For lovers of physics and philosophy, let me present the
Special Theory of Relativity (SRT) in a new simple interpretation.
The derivation of the basic relations of SRT ( Lorentz
transformations) is possible from the coordinate transformations of rotation on
the Euclidean plane by means of a new geometric interpretation of relativistic
measurements.
1)
We arbitrarily choose an orthogonal coordinate system
with the origin of coordinates O on the Euclidean plane and denote it by the
axes: (X, Y '). Let's rotate it through the angle α. The rotated
system will be denoted by the axes (X ', Y).
Let us express the coordinates of point A in the
original system (X, Y ') through its coordinates in the rotated system (X', Y):
x = x'⋅cosα + y⋅sinα
y'= y⋅cosα - x'⋅sinα
1) ⇒ 2)
2) x = (x'– y⋅sinα) / cosα
y = (y'+
x⋅sinα) / cosα
3) All that remains for us is to give the correct
physical interpretation of what is shown in the figure. This is not difficult
if we assume that the localized consciousness of the observer S moves in one
direction parallel to the Y axis, passing the point-event A.
As can be seen from 2), the coordinate y' is "lagging''
in relation to y, and x' experiences a 'contraction of the length of the moving
rod'!
When replacing y by ct, y' by ct', sinα = v / c, cosα
= (1 - (v / c) 2) 1/2, it turns out that the rod moving
relative to the observer S is defined for S as a rod of length:
x⋅cosα = x⋅ (1 -
(v / c) 2) ½
At the same time, in the frame of reference (cT ', X)
moving with respect to S, the rod is at rest, and its length is equal to x.
The time observed from S on the cT' scale will lag
behind the readings observed by S on the cT scale in the direction of movement
of the observer S: ct '= ct⋅cosα.
Returning to point 2): in it, the equation for x -
corresponds to the direct Lorentz transformation, and the equation for y = ct -
to the inverse Lorentz transformation:
x = (x'–
t⋅v) / (1 - (v /
c) 2) 1/2
ct = (ct
'+ x⋅v /c) / (1 - (v
/ c) 2) 1/2
Thus, the physical interpretation of SRT effects is
possible if we assume the motion of the localized 'Ego' of the observer in
Euclidean space, where the direction of motion acts as 'proper time'. In this
case, the coordinate transformations of the time and distance measurement data,
in fact, correspond to the coordinate transformations during the transition
from one rectangular Cartesian coordinate system to another, rotated by a
certain angle with respect to the first. All the features of these
transformations are explained by a specific physical interpretation, or in
another way: by special rules for linking measurement data to coordinate axes.

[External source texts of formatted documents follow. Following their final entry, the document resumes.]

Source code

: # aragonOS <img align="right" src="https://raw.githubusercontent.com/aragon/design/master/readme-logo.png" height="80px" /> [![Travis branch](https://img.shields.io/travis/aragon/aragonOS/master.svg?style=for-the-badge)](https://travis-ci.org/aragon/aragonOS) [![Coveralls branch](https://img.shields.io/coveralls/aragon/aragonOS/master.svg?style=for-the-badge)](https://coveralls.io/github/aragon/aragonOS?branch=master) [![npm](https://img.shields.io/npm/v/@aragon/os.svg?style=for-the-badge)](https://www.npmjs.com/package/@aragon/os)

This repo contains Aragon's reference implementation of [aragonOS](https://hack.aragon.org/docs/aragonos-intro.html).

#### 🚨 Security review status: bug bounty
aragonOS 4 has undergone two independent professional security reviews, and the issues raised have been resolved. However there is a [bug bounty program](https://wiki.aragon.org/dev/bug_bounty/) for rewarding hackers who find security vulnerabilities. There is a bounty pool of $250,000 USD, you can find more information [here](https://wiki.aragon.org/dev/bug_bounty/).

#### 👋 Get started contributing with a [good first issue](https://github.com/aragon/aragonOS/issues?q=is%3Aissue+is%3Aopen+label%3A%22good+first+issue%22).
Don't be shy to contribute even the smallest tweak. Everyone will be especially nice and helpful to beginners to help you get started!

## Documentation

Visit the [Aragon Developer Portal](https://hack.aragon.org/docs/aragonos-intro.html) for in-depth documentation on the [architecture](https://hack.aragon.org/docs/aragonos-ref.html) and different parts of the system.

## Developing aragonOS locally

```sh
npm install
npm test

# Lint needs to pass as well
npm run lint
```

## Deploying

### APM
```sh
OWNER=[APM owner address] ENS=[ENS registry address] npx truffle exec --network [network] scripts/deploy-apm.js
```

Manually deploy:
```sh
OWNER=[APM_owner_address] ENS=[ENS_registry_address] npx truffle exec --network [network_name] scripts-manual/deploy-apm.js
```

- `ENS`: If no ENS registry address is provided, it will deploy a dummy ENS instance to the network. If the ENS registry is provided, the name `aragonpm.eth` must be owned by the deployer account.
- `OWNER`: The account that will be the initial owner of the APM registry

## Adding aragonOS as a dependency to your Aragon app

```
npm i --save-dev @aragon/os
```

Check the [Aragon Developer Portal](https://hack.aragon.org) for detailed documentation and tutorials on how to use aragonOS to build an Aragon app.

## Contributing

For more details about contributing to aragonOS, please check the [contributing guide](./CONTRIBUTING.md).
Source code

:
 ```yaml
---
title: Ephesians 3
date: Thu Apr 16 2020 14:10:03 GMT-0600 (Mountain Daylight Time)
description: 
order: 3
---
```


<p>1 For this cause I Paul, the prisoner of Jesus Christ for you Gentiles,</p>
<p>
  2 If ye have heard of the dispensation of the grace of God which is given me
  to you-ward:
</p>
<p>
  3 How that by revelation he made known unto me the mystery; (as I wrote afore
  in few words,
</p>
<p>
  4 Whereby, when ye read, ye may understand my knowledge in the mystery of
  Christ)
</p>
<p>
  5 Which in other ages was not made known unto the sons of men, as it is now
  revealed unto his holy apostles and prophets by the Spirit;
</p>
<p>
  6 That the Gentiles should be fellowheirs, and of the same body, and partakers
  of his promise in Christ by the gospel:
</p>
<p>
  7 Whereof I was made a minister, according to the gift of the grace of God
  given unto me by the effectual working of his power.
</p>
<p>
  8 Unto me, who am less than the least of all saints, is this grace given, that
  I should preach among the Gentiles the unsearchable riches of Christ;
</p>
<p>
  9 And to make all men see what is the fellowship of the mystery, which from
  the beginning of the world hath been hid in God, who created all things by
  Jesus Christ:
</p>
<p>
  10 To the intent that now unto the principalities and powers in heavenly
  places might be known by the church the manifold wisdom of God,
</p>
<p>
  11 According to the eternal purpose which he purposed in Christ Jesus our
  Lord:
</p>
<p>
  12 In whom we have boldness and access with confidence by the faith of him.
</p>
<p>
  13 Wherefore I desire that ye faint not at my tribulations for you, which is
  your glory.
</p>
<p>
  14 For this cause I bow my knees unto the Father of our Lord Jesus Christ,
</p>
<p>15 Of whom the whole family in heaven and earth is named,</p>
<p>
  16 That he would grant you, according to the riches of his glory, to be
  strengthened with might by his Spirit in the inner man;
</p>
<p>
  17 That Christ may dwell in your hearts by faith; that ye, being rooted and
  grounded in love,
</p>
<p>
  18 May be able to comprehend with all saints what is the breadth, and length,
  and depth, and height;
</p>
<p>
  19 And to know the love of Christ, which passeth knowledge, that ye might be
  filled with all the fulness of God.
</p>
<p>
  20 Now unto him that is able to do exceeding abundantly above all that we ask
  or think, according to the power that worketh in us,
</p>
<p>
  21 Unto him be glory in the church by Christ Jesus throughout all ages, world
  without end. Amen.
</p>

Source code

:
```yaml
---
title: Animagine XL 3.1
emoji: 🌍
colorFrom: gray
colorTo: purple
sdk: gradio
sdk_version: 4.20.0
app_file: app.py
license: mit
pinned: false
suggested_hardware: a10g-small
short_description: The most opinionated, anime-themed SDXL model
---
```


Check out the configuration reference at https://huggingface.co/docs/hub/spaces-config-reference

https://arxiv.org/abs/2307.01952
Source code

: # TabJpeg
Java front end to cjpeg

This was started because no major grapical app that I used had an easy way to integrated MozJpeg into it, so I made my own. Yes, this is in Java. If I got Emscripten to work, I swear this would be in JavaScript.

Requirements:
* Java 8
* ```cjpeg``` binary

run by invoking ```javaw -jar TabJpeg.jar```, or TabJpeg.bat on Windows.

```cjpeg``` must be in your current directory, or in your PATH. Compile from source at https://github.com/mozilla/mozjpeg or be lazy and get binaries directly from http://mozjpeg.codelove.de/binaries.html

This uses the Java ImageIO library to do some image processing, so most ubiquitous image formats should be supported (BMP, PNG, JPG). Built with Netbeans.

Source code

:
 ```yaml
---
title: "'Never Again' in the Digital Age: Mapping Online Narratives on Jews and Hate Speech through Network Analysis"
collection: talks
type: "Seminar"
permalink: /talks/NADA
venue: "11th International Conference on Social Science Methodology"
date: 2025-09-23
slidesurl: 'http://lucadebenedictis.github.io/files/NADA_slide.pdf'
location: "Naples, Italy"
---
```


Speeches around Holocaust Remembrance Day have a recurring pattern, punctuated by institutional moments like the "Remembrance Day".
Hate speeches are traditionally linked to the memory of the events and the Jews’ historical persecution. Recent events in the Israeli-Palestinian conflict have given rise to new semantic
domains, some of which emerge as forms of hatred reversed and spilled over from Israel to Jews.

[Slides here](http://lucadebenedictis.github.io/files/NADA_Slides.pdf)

The above can be formulated in a shorter way: the standard interpretation of SRT is misleading as to the true nature of space-time. This misconception stems from a misunderstanding of the measurement of spatial distances. In the general case, the result of the measurement carried out by a stationary observer should be attributed to a moving frame of reference. And vice versa: the result of measuring the distance, carried out by a moving observer, should be attributed to a stationary frame of reference. If in this way we correlate measurements with coordinate axes, the whole SRT is geometrically described in 4-dimensional Euclidean space-time, which, if desired, can be considered Kantian in the philosophical sense of the word.